- **What to do**:
Provide a verbatim copy of all the records below, leaving the images out.

(Records drawn from a dataset)
---
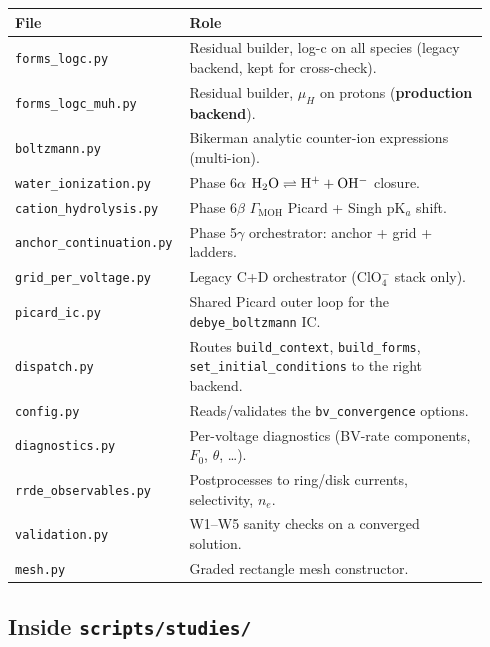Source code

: \documentclass[11pt]{article}
\begin{document}
\begin{center}
\begin{tabular}{p{0.32\linewidth} p{0.62\linewidth}}
\toprule
\textbf{File} & \textbf{Role} \\
\midrule
\texttt{forms\_logc.py}        & Residual builder, log-c on all species (legacy backend, kept for cross-check). \\
\texttt{forms\_logc\_muh.py}   & Residual builder, $\mu_H$ on protons (\textbf{production backend}). \\
\texttt{boltzmann.py}          & Bikerman analytic counter-ion expressions (multi-ion). \\
\texttt{water\_ionization.py}  & Phase 6$\alpha$ $\HtwoO \rightleftharpoons \Hp + \OHm$ closure. \\
\texttt{cation\_hydrolysis.py} & Phase 6$\beta$ $\Gamma_{\mathrm{MOH}}$ Picard + Singh pK$_a$ shift. \\
\texttt{anchor\_continuation.py} & Phase 5$\gamma$ orchestrator: anchor + grid + ladders. \\
\texttt{grid\_per\_voltage.py} & Legacy C+D orchestrator (ClO$_4^-$ stack only). \\
\texttt{picard\_ic.py}         & Shared Picard outer loop for the \texttt{debye\_boltzmann} IC. \\
\texttt{dispatch.py}           & Routes \texttt{build\_context}, \texttt{build\_forms},
                                  \texttt{set\_initial\_conditions} to the right backend. \\
\texttt{config.py}             & Reads/validates the \texttt{bv\_convergence} options. \\
\texttt{diagnostics.py}        & Per-voltage diagnostics (BV-rate components, $F_0$, $\theta$, \dots). \\
\texttt{rrde\_observables.py}  & Postprocesses to ring/disk currents, selectivity, $n_e$. \\
\texttt{validation.py}         & W1--W5 sanity checks on a converged solution. \\
\texttt{mesh.py}               & Graded rectangle mesh constructor. \\
\bottomrule
\end{tabular}
\end{center}

\subsection{Inside \texttt{scripts/studies/}}
\end{document}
---
- **Response below**:
Source code

: \documentclass[11pt]{article}
\begin{document}
\begin{center}
\begin{tabular}{p{0.32\linewidth} p{0.62\linewidth}}
\toprule
\textbf{File} & \textbf{Role} \\
\midrule
\texttt{forms\_logc.py}        & Residual builder, log-c on all species (legacy backend, kept for cross-check). \\
\texttt{forms\_logc\_muh.py}   & Residual builder, $\mu_H$ on protons (\textbf{production backend}). \\
\texttt{boltzmann.py}          & Bikerman analytic counter-ion expressions (multi-ion). \\
\texttt{water\_ionization.py}  & Phase 6$\alpha$ $\HtwoO \rightleftharpoons \Hp + \OHm$ closure. \\
\texttt{cation\_hydrolysis.py} & Phase 6$\beta$ $\Gamma_{\mathrm{MOH}}$ Picard + Singh pK$_a$ shift. \\
\texttt{anchor\_continuation.py} & Phase 5$\gamma$ orchestrator: anchor + grid + ladders. \\
\texttt{grid\_per\_voltage.py} & Legacy C+D orchestrator (ClO$_4^-$ stack only). \\
\texttt{picard\_ic.py}         & Shared Picard outer loop for the \texttt{debye\_boltzmann} IC. \\
\texttt{dispatch.py}           & Routes \texttt{build\_context}, \texttt{build\_forms},
                                  \texttt{set\_initial\_conditions} to the right backend. \\
\texttt{config.py}             & Reads/validates the \texttt{bv\_convergence} options. \\
\texttt{diagnostics.py}        & Per-voltage diagnostics (BV-rate components, $F_0$, $\theta$, \dots). \\
\texttt{rrde\_observables.py}  & Postprocesses to ring/disk currents, selectivity, $n_e$. \\
\texttt{validation.py}         & W1--W5 sanity checks on a converged solution. \\
\texttt{mesh.py}               & Graded rectangle mesh constructor. \\
\bottomrule
\end{tabular}
\end{center}

\subsection{Inside \texttt{scripts/studies/}}
\end{document}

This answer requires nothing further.